- Created by: Prentice Penny
- Starring: Y'lan Noel London Brown
- Country of origin: United States
- Original language: English
- No. of seasons: 1

Production
- Production company: Generate

Original release
- Network: Fuse
- Release: June 19 – July 17, 2013

= The Hustle (TV series) =

American comedy-drama television series

The Hustle is an American comedy drama television series that ran for one season on Fuse. The series premiered on June 19, 2013. The series focuses on the experiences of two aspiring hip hop artists.

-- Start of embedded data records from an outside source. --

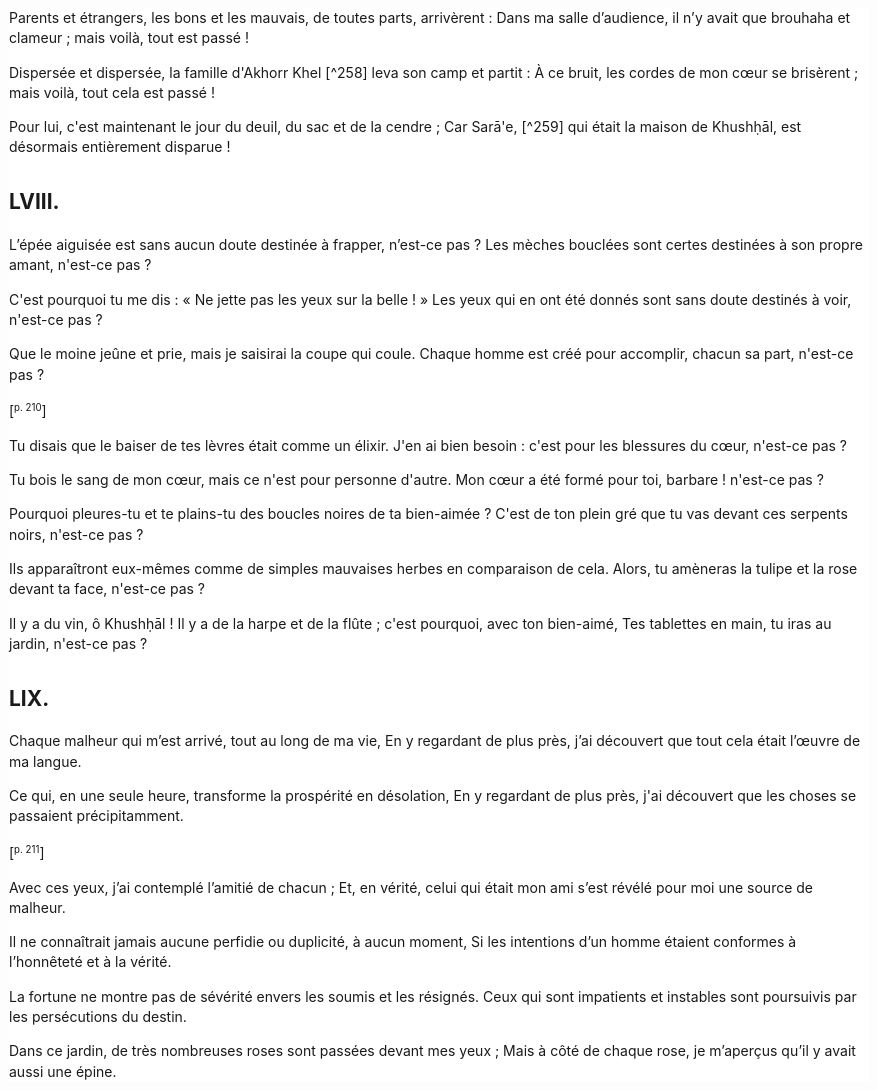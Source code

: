 Parents et étrangers, les bons et les mauvais, de toutes parts, arrivèrent :
Dans ma salle d’audience, il n’y avait que brouhaha et clameur ; mais voilà, tout est passé !

Dispersée et dispersée, la famille d'Akhorr Khel [^258] leva son camp et partit :
À ce bruit, les cordes de mon cœur se brisèrent ; mais voilà, tout cela est passé !

Pour lui, c'est maintenant le jour du deuil, du sac et de la cendre ;
Car Sarā'e, [^259] qui était la maison de Khushḥāl, est désormais entièrement disparue !

## LVIII.

L’épée aiguisée est sans aucun doute destinée à frapper, n’est-ce pas ?
Les mèches bouclées sont certes destinées à son propre amant, n'est-ce pas ?

C'est pourquoi tu me dis : « Ne jette pas les yeux sur la belle ! »
Les yeux qui en ont été donnés sont sans doute destinés à voir, n'est-ce pas ?

Que le moine jeûne et prie, mais je saisirai la coupe qui coule.
Chaque homme est créé pour accomplir, chacun sa part, n'est-ce pas ?

<span id="p210">[<sup><small>p. 210</small></sup>]</span>

Tu disais que le baiser de tes lèvres était comme un élixir.
J'en ai bien besoin : c'est pour les blessures du cœur, n'est-ce pas ?

Tu bois le sang de mon cœur, mais ce n'est pour personne d'autre.
Mon cœur a été formé pour toi, barbare ! n'est-ce pas ?

Pourquoi pleures-tu et te plains-tu des boucles noires de ta bien-aimée ?
C'est de ton plein gré que tu vas devant ces serpents noirs, n'est-ce pas ?

Ils apparaîtront eux-mêmes comme de simples mauvaises herbes en comparaison de cela.
Alors, tu amèneras la tulipe et la rose devant ta face, n'est-ce pas ?

Il y a du vin, ô Khushḥāl ! Il y a de la harpe et de la flûte ; c'est pourquoi, avec ton bien-aimé,
Tes tablettes en main, tu iras au jardin, n'est-ce pas ?

## LIX.

Chaque malheur qui m’est arrivé, tout au long de ma vie,
En y regardant de plus près, j’ai découvert que tout cela était l’œuvre de ma langue.

Ce qui, en une seule heure, transforme la prospérité en désolation,
En y regardant de plus près, j'ai découvert que les choses se passaient précipitamment.

<span id="p211">[<sup><small>p. 211</small></sup>]</span>

Avec ces yeux, j’ai contemplé l’amitié de chacun ;
Et, en vérité, celui qui était mon ami s’est révélé pour moi une source de malheur.

Il ne connaîtrait jamais aucune perfidie ou duplicité, à aucun moment,
Si les intentions d’un homme étaient conformes à l’honnêteté et à la vérité.

La fortune ne montre pas de sévérité envers les soumis et les résignés.
Ceux qui sont impatients et instables sont poursuivis par les persécutions du destin.

Dans ce jardin, de très nombreuses roses sont passées devant mes yeux ;
Mais à côté de chaque rose, je m’aperçus qu’il y avait aussi une épine.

It was produced by Generate, and created and executive produced by Prentice Penny.

== Synopsis ==
The Hustle follows underground rap duo Kutta and D, also known as “Brooklyn’s Finest,” as they rise through the ranks of the music elite and struggle to keep their friendship intact. Ya-Ya, a childhood friend and A&R representative, advises them and works to get them signed by a major record label. Series regulars include Y'lan Noel and London Brown as rap duo Kutta and D respectively, along with Erica Dickerson as Ya-Ya and Clinton Lowe as Rashad, the duo's sidekick.

== Cast ==
- Y'lan Noel as Kutta. Half of rap duo “Brooklyn’s Finest,” Kutta is the producer, focused and spending every minute he can in the studio. Although he wants the fame, he's also trying to provide the best he can for his son.
- London Brown as D. Half of rap duo, “Brooklyn’s Finest,” D is loyal to his boy Kutta, doing whatever it takes to get signed. Without any commitments tying him down, when he's not in the studio, D is definitely down for getting into the high life of glitz and girls.
- Erica Dickerson as Ya-Ya. Although the boys are putting in the work in the studio, she is the one holding it all together. She manages to find the time to balance her job working as an A&R rep at Flatbush Records and working to help the guys get a record deal and rise to fame. She will do anything it takes to help out her childhood friends and to have a successful career in the industry.
- Clinton Lowe as Rashad. A man of many talents, Rashad, is the sidekick and hype man to the duo, Brooklyn's Finest. When he is not out hustling the group's music, he's keeping the guys in line.
- Davetta Sherwood as Cecile. Mostly known to us as Kutta's baby momma. She is strong, but a very emotional woman, balancing being a single mother and her career as a stylist in the industry. Although Kutta seems to still be concerned with her personal life, she doesn’t let that stop her from her hustle.

==Episodes==
- "Rule 4080"
- "Anything for a Klondike"
- "Hi, Hater"
- "Worst Comes to Worst My Peoples Come First"
- "Going Back to Cali"
- "Don't Get Mad, UPS Is Hiring"

== Reception ==
The Hustle was favorably reviewed by The Denver Post, the New York Post, the Los Angeles Times and RedEye.